[Start of Attachment]

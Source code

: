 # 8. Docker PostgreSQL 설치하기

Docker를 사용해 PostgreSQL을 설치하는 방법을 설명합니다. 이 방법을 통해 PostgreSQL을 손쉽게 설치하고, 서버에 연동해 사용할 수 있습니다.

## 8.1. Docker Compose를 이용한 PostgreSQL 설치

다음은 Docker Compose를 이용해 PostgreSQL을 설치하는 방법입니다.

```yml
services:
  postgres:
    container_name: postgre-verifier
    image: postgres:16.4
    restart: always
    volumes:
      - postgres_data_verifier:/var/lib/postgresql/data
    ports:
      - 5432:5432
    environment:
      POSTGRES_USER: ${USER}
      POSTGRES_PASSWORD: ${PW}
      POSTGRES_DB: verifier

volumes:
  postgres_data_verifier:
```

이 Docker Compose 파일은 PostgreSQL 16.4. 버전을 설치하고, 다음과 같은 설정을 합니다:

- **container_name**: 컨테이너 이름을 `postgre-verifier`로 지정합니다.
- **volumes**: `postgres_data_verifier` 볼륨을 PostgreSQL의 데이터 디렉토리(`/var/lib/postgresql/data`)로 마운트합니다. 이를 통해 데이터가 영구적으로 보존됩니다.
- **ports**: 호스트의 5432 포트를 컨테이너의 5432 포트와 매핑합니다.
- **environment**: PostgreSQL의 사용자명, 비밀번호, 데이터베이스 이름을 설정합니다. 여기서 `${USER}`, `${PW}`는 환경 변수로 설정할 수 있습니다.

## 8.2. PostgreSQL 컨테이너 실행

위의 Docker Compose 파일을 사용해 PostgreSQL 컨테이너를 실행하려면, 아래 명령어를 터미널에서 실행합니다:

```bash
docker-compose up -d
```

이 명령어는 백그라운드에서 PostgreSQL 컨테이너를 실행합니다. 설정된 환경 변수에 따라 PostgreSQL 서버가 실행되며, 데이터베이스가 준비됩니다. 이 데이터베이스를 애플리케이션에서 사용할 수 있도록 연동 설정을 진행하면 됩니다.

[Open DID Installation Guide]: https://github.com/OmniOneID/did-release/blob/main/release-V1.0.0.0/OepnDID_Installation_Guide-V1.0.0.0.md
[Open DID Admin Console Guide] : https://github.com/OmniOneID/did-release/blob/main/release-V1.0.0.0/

[End of Attachment]
[Start of Attachment]

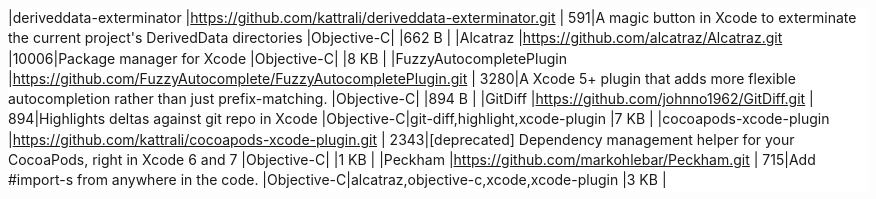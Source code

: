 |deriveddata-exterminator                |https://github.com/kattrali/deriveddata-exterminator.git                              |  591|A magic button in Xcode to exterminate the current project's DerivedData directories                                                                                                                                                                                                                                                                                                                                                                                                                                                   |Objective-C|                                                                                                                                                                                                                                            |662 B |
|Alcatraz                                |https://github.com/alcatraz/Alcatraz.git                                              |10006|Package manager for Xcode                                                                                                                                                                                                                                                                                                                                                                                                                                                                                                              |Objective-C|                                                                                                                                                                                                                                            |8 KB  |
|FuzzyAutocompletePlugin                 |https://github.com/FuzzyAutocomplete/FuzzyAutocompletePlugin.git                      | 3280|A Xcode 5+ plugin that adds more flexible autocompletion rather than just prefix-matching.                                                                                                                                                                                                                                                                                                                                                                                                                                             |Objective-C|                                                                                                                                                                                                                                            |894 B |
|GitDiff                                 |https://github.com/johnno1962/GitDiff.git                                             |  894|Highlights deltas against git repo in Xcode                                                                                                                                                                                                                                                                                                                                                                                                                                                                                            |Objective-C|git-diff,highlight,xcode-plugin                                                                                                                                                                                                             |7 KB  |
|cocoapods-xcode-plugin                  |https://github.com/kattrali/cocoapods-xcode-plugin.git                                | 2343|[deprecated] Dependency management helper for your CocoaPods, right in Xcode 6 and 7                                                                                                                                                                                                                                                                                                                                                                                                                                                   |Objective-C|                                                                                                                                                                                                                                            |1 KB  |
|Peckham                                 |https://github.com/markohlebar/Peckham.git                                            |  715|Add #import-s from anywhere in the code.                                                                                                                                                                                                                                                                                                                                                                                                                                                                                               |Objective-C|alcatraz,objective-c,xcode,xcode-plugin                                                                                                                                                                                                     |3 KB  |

[End of Attachment]

WORK ITEM: Wherever the line holding "- **container_name**: 컨테이너" falls in the entries above, copy exactly from it through the line holding "[Open DID Admin", inclusive, and add nothing.

REPLY:
- **container_name**: 컨테이너 이름을 `postgre-verifier`로 지정합니다.
- **volumes**: `postgres_data_verifier` 볼륨을 PostgreSQL의 데이터 디렉토리(`/var/lib/postgresql/data`)로 마운트합니다. 이를 통해 데이터가 영구적으로 보존됩니다.
- **ports**: 호스트의 5432 포트를 컨테이너의 5432 포트와 매핑합니다.
- **environment**: PostgreSQL의 사용자명, 비밀번호, 데이터베이스 이름을 설정합니다. 여기서 `${USER}`, `${PW}`는 환경 변수로 설정할 수 있습니다.

## 8.2. PostgreSQL 컨테이너 실행

위의 Docker Compose 파일을 사용해 PostgreSQL 컨테이너를 실행하려면, 아래 명령어를 터미널에서 실행합니다:

```bash
docker-compose up -d
```

이 명령어는 백그라운드에서 PostgreSQL 컨테이너를 실행합니다. 설정된 환경 변수에 따라 PostgreSQL 서버가 실행되며, 데이터베이스가 준비됩니다. 이 데이터베이스를 애플리케이션에서 사용할 수 있도록 연동 설정을 진행하면 됩니다.

[Open DID Installation Guide]: https://github.com/OmniOneID/did-release/blob/main/release-V1.0.0.0/OepnDID_Installation_Guide-V1.0.0.0.md
[Open DID Admin Console Guide] : https://github.com/OmniOneID/did-release/blob/main/release-V1.0.0.0/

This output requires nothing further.